#### [EXERCISE AIM]
Taking the line with "- **Receipt Capture**: Instantly" as the first and the line with "- **Tailwind CSS**: Styling" as the last, set down exactly every line in that range from the entries below, and no more.

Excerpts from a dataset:
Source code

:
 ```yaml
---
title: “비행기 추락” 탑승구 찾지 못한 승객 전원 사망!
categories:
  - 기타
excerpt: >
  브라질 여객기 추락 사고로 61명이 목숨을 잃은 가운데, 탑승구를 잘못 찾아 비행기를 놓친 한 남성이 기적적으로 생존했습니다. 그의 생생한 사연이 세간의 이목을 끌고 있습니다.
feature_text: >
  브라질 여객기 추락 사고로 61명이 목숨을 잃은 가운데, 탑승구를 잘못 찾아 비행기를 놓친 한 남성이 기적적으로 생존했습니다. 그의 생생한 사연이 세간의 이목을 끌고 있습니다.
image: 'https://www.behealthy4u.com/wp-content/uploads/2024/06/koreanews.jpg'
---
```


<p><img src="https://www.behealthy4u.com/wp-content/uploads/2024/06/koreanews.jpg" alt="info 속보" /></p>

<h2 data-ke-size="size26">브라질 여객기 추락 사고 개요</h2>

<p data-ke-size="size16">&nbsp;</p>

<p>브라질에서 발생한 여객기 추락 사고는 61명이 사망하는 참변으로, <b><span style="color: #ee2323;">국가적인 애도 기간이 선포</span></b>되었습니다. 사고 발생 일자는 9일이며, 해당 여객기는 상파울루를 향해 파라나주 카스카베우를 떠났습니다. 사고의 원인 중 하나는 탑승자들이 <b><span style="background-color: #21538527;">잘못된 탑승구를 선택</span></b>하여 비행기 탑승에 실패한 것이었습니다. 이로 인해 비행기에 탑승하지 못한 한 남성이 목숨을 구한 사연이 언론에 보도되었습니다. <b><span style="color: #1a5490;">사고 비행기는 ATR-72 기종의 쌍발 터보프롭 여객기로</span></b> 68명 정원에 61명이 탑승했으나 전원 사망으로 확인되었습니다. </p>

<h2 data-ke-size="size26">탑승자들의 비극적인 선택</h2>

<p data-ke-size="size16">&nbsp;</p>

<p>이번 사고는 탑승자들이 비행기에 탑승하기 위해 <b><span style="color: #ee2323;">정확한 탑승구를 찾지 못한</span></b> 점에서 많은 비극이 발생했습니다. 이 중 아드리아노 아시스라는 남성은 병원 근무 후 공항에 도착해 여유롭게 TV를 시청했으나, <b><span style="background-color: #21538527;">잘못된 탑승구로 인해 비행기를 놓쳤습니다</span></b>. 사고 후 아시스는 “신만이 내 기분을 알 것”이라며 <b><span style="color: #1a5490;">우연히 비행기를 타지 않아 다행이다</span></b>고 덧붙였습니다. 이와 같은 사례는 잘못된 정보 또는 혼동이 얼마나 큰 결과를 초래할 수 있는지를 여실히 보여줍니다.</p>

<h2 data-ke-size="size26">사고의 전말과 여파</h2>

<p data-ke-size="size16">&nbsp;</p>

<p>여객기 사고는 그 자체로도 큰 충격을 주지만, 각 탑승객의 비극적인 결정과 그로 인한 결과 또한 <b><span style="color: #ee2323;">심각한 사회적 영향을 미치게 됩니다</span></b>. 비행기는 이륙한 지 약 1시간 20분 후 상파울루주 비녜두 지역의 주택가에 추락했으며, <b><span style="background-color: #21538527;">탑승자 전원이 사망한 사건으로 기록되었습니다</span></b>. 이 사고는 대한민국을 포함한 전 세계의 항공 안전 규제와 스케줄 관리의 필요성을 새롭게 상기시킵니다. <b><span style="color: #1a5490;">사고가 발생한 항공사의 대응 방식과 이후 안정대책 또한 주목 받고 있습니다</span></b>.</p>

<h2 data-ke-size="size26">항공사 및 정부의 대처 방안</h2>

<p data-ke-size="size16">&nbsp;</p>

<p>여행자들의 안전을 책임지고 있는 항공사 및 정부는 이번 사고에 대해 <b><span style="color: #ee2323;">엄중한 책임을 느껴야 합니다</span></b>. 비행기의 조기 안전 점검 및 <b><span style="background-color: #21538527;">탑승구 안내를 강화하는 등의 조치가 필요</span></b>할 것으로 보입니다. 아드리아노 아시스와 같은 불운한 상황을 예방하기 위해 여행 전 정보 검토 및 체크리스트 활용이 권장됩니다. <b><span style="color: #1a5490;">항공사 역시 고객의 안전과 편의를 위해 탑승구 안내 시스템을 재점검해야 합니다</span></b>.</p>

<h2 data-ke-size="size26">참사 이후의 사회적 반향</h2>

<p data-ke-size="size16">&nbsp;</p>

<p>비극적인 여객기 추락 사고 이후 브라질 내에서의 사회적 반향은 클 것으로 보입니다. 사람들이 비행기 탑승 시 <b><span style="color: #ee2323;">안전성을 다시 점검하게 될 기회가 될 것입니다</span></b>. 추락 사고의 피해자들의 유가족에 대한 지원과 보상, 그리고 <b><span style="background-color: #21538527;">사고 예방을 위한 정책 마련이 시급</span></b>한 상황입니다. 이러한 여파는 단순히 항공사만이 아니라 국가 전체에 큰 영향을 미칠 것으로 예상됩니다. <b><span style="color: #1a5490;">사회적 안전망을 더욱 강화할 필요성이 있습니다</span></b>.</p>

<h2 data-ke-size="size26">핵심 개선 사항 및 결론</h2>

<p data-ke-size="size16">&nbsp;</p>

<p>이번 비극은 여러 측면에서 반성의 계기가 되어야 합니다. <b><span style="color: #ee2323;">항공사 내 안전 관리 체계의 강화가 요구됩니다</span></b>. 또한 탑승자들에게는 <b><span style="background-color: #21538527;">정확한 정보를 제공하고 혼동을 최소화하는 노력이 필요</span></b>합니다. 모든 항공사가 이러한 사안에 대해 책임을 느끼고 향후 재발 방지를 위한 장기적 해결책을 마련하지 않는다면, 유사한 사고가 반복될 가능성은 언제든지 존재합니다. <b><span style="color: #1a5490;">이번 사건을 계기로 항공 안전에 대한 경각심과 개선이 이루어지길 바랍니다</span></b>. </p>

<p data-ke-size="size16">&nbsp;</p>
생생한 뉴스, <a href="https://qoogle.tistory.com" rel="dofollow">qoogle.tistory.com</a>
* * *
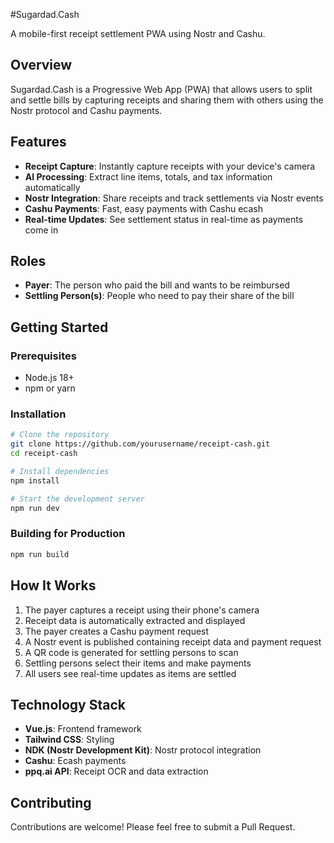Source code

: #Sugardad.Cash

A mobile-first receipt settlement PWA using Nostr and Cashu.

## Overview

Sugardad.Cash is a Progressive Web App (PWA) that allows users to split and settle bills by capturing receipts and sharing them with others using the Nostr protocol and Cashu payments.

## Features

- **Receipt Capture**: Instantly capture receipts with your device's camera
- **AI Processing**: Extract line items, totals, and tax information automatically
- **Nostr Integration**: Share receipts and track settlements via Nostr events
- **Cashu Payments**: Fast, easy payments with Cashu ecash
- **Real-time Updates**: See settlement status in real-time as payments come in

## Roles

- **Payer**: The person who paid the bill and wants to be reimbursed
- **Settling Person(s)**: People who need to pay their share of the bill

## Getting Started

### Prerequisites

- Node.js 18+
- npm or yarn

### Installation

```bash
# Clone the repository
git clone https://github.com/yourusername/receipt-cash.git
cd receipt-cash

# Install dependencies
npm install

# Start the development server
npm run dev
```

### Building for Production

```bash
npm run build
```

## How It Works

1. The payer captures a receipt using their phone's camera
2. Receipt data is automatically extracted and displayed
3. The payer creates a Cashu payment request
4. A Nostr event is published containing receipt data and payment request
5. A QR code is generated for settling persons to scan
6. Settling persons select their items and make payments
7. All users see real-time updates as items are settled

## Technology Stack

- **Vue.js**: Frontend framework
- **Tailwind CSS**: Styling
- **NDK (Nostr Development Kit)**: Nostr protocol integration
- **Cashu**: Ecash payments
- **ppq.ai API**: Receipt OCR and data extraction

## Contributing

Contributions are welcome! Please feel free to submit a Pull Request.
* * *
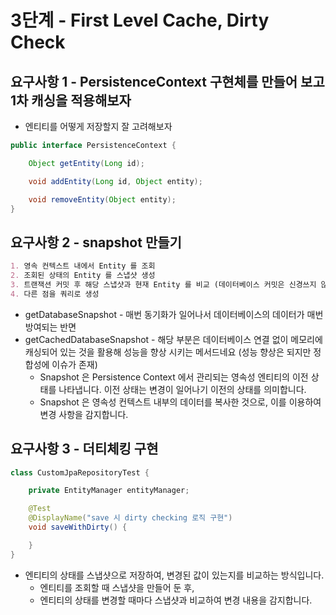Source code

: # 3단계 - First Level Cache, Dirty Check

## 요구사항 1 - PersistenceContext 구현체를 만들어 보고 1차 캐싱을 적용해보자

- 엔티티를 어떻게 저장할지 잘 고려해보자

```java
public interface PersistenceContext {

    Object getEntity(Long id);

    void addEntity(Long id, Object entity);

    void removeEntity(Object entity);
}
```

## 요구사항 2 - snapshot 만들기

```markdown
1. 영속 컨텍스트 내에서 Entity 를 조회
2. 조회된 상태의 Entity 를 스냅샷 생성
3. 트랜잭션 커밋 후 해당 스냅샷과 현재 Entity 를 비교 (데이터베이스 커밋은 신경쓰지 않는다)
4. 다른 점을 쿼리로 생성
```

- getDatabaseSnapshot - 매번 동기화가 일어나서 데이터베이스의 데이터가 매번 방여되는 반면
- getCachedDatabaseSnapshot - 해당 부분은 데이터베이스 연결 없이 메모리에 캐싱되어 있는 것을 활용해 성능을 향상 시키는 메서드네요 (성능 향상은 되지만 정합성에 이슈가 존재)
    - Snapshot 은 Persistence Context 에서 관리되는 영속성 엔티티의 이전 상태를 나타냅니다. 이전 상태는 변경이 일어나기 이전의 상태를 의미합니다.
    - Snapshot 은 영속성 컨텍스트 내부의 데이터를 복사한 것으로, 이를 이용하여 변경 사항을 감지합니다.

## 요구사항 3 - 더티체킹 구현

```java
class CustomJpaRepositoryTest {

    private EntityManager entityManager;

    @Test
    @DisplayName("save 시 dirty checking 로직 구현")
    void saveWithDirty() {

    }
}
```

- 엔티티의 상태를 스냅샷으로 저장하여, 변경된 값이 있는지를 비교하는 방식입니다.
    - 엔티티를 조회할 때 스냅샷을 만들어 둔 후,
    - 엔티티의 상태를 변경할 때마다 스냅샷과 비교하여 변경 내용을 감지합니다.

#### [EXPECTED OUTPUT]
- **Receipt Capture**: Instantly capture receipts with your device's camera
- **AI Processing**: Extract line items, totals, and tax information automatically
- **Nostr Integration**: Share receipts and track settlements via Nostr events
- **Cashu Payments**: Fast, easy payments with Cashu ecash
- **Real-time Updates**: See settlement status in real-time as payments come in

## Roles

- **Payer**: The person who paid the bill and wants to be reimbursed
- **Settling Person(s)**: People who need to pay their share of the bill

## Getting Started

### Prerequisites

- Node.js 18+
- npm or yarn

### Installation

```bash
# Clone the repository
git clone https://github.com/yourusername/receipt-cash.git
cd receipt-cash

# Install dependencies
npm install

# Start the development server
npm run dev
```

### Building for Production

```bash
npm run build
```

## How It Works

1. The payer captures a receipt using their phone's camera
2. Receipt data is automatically extracted and displayed
3. The payer creates a Cashu payment request
4. A Nostr event is published containing receipt data and payment request
5. A QR code is generated for settling persons to scan
6. Settling persons select their items and make payments
7. All users see real-time updates as items are settled

## Technology Stack

- **Vue.js**: Frontend framework
- **Tailwind CSS**: Styling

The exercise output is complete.